Neurônios inibitórios são como os freios do cérebro e liberam o químico GABA. Pesquisas em ratos têm mostrado que comer dietas com alto teor de açúcar pode alterar os neurônios inibitórios. Os ratos alimentados com açúcar também foram menos capazes de controlar o seu comportamento e tomar decisões.

Importante, isto mostra que o que comemos pode influenciar a nossa capacidade de resistir às tentações e pode estar subjacente à razão pela qual as mudanças de dieta são tão difíceis para as pessoas.

Um estudo recente pediu às pessoas para avaliarem o quanto queriam comer snacks de alto teor calórico quando estavam com fome versus quando tinham comido recentemente. As pessoas que comiam regularmente uma dieta rica em gorduras e com alto teor de açúcar classificavam o seu desejo por lanches mais alto mesmo quando não tinham fome.

Isto sugere que comer regularmente alimentos com alto teor de açúcar poderia amplificar o desejo – criando um círculo vicioso de querer cada vez mais destes alimentos.

O açúcar pode perturbar a formação da memória

Outra área cerebral afectada por dietas com alto teor de açúcar é o hipocampo – um importante centro de memória.

A investigação mostra que os ratos que comem dietas com alto teor de açúcar eram menos capazes de se lembrar se já tinham visto anteriormente objectos em locais específicos.

As alterações induzidas pelo açúcar no hipocampo foram tanto uma redução dos neurónios recém-nascidos, que são vitais para codificar as memórias, como um aumento dos químicos ligados à inflamação.
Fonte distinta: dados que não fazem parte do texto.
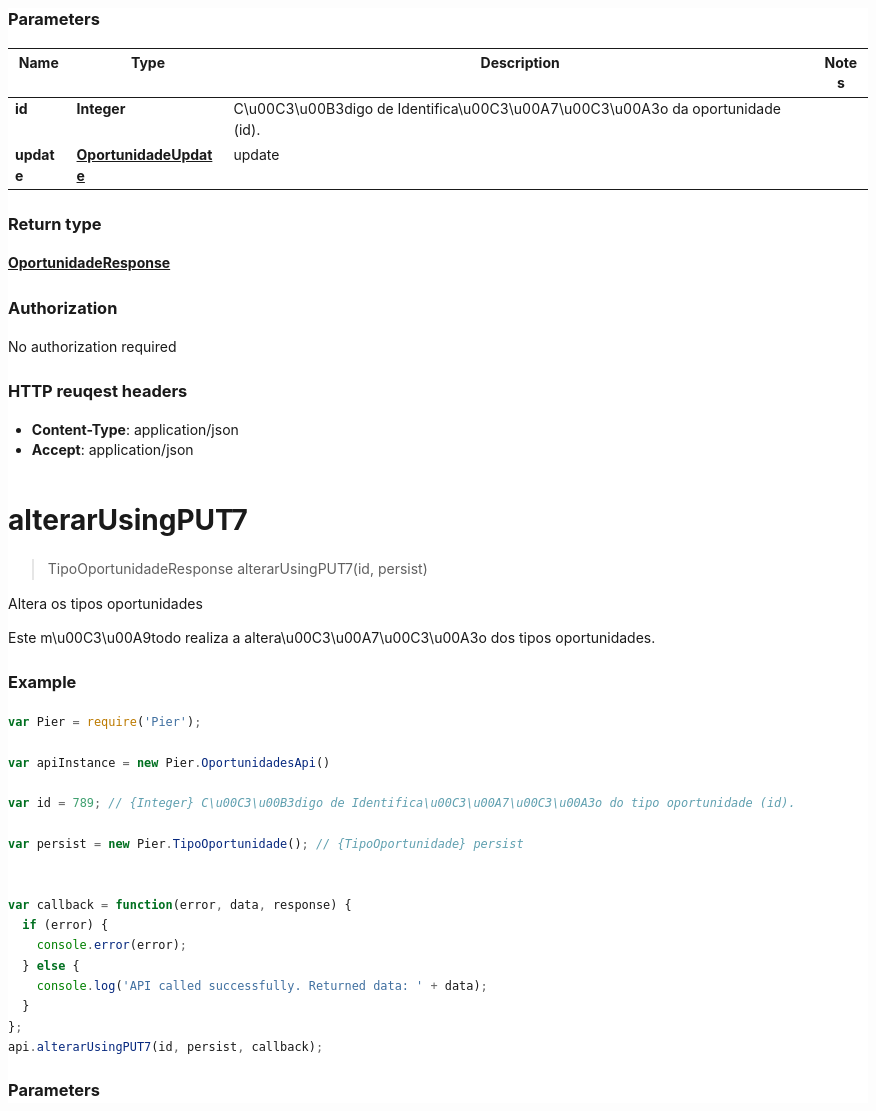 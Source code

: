 ### Parameters

Name | Type | Description  | Notes
------------- | ------------- | ------------- | -------------
 **id** | **Integer**| C\u00C3\u00B3digo de Identifica\u00C3\u00A7\u00C3\u00A3o da oportunidade (id). | 
 **update** | [**OportunidadeUpdate**](OportunidadeUpdate.md)| update | 

### Return type

[**OportunidadeResponse**](OportunidadeResponse.md)

### Authorization

No authorization required

### HTTP reuqest headers

 - **Content-Type**: application/json
 - **Accept**: application/json

<a name="alterarUsingPUT7"></a>
# **alterarUsingPUT7**
> TipoOportunidadeResponse alterarUsingPUT7(id, persist)

Altera os tipos oportunidades

Este m\u00C3\u00A9todo realiza a altera\u00C3\u00A7\u00C3\u00A3o dos tipos oportunidades.

### Example
```javascript
var Pier = require('Pier');

var apiInstance = new Pier.OportunidadesApi()

var id = 789; // {Integer} C\u00C3\u00B3digo de Identifica\u00C3\u00A7\u00C3\u00A3o do tipo oportunidade (id).

var persist = new Pier.TipoOportunidade(); // {TipoOportunidade} persist


var callback = function(error, data, response) {
  if (error) {
    console.error(error);
  } else {
    console.log('API called successfully. Returned data: ' + data);
  }
};
api.alterarUsingPUT7(id, persist, callback);
```

### Parameters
Como proteger o cérebro do açúcar?

A Organização Mundial de Saúde aconselha que limitemos a nossa ingestão de açúcares adicionados a 5% da nossa ingestão diária de calorias, que é de 25 gramas (seis colheres de chá).

Considerando que o adulto canadiano médio consome 85 gramas (20 colheres de chá) de açúcar por dia, esta é uma grande mudança na dieta de muitos.

Importante, as capacidades de neuroplasticidade do cérebro permitem que este seja reposto até certo ponto após o corte do açúcar dietético, e o exercício físico pode aumentar este processo. Alimentos ricos em gorduras omaga-3 (encontrados em óleo de peixe, nozes e sementes) também são neuroprotectores e podem aumentar os químicos cerebrais necessários para formar novos neurónios.

Embora não seja fácil quebrar hábitos como comer sempre a sobremesa ou fazer o seu café um duplo, o seu cérebro irá agradecer-lhe por dar passos positivos.

O primeiro passo é muitas vezes o mais difícil. Estas mudanças de dieta podem muitas vezes tornar-se mais fáceis ao longo do caminho.

Amy Reichelt, Associada de Pesquisa do BrainsCAN, Universidade Ocidental.

Este artigo é republicado de The Conversation sob uma licença Creative Commons. Leia o artigo original.